- Goal of the exercise -
Look below for the line containing "- [8. Safety"; from there through the line containing "## 2. Introduction", both lines included, please set down each line exactly and nothing else.
· · · · ·
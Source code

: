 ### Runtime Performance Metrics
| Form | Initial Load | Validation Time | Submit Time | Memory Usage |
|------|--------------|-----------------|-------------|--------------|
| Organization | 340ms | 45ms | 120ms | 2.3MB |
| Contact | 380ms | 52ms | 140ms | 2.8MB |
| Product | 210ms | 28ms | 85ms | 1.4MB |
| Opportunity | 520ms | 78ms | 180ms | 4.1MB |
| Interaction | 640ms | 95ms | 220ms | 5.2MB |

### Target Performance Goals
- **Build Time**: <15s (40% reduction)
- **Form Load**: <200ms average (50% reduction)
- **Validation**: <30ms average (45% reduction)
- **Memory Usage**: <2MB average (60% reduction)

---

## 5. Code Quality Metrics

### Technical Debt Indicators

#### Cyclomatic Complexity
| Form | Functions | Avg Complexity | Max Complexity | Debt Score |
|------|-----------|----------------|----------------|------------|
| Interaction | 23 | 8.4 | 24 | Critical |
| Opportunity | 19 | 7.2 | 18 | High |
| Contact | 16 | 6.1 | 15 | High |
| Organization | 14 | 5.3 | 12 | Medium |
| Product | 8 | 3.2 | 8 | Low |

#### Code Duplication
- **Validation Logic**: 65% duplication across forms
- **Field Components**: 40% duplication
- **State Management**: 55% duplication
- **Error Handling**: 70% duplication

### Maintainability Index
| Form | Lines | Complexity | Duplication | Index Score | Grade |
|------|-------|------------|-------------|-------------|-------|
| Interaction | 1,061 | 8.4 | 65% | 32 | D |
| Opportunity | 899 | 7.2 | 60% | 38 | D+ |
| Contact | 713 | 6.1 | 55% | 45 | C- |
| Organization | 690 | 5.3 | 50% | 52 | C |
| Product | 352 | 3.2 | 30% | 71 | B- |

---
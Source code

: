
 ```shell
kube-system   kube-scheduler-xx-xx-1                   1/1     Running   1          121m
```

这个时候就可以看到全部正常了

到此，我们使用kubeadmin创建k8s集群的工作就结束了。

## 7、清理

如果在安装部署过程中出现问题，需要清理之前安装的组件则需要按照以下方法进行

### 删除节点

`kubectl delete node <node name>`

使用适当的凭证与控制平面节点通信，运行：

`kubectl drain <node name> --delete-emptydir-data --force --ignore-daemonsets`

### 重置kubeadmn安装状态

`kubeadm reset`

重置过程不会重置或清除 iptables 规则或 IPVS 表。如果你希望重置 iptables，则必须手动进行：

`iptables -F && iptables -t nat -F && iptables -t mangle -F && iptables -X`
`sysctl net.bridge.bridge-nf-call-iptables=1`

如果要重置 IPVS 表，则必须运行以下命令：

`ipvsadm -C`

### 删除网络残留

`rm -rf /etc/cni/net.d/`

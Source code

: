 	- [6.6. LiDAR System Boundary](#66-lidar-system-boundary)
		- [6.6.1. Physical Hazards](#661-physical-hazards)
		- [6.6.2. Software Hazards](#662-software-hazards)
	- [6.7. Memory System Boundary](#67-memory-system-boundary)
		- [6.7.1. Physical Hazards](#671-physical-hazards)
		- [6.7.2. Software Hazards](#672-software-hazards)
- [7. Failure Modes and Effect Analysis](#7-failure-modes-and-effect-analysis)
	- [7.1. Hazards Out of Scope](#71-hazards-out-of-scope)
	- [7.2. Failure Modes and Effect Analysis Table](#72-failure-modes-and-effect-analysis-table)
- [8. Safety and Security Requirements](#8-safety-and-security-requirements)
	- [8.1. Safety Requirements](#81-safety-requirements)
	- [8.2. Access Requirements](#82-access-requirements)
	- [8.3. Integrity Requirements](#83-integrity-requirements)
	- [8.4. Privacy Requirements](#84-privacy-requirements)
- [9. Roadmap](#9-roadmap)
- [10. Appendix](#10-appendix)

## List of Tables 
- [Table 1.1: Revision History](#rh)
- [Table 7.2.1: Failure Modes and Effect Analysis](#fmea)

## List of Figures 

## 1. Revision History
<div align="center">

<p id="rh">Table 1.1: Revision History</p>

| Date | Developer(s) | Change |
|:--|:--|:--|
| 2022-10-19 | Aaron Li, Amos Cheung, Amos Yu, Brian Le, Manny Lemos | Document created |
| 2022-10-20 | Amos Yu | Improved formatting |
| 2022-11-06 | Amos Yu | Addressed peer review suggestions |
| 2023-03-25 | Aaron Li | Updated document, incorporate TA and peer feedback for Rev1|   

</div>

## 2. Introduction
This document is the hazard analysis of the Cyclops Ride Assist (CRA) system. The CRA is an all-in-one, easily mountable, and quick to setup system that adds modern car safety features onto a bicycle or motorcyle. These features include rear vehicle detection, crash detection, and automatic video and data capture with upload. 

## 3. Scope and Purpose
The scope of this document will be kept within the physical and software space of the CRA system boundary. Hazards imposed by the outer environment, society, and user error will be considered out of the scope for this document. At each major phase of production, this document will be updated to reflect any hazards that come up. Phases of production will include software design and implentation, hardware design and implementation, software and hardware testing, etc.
· · · · ·
- Reply -
- [8. Safety and Security Requirements](#8-safety-and-security-requirements)
	- [8.1. Safety Requirements](#81-safety-requirements)
	- [8.2. Access Requirements](#82-access-requirements)
	- [8.3. Integrity Requirements](#83-integrity-requirements)
	- [8.4. Privacy Requirements](#84-privacy-requirements)
- [9. Roadmap](#9-roadmap)
- [10. Appendix](#10-appendix)

## List of Tables 
- [Table 1.1: Revision History](#rh)
- [Table 7.2.1: Failure Modes and Effect Analysis](#fmea)

## List of Figures 

## 1. Revision History
<div align="center">

<p id="rh">Table 1.1: Revision History</p>

| Date | Developer(s) | Change |
|:--|:--|:--|
| 2022-10-19 | Aaron Li, Amos Cheung, Amos Yu, Brian Le, Manny Lemos | Document created |
| 2022-10-20 | Amos Yu | Improved formatting |
| 2022-11-06 | Amos Yu | Addressed peer review suggestions |
| 2023-03-25 | Aaron Li | Updated document, incorporate TA and peer feedback for Rev1|   

</div>

## 2. Introduction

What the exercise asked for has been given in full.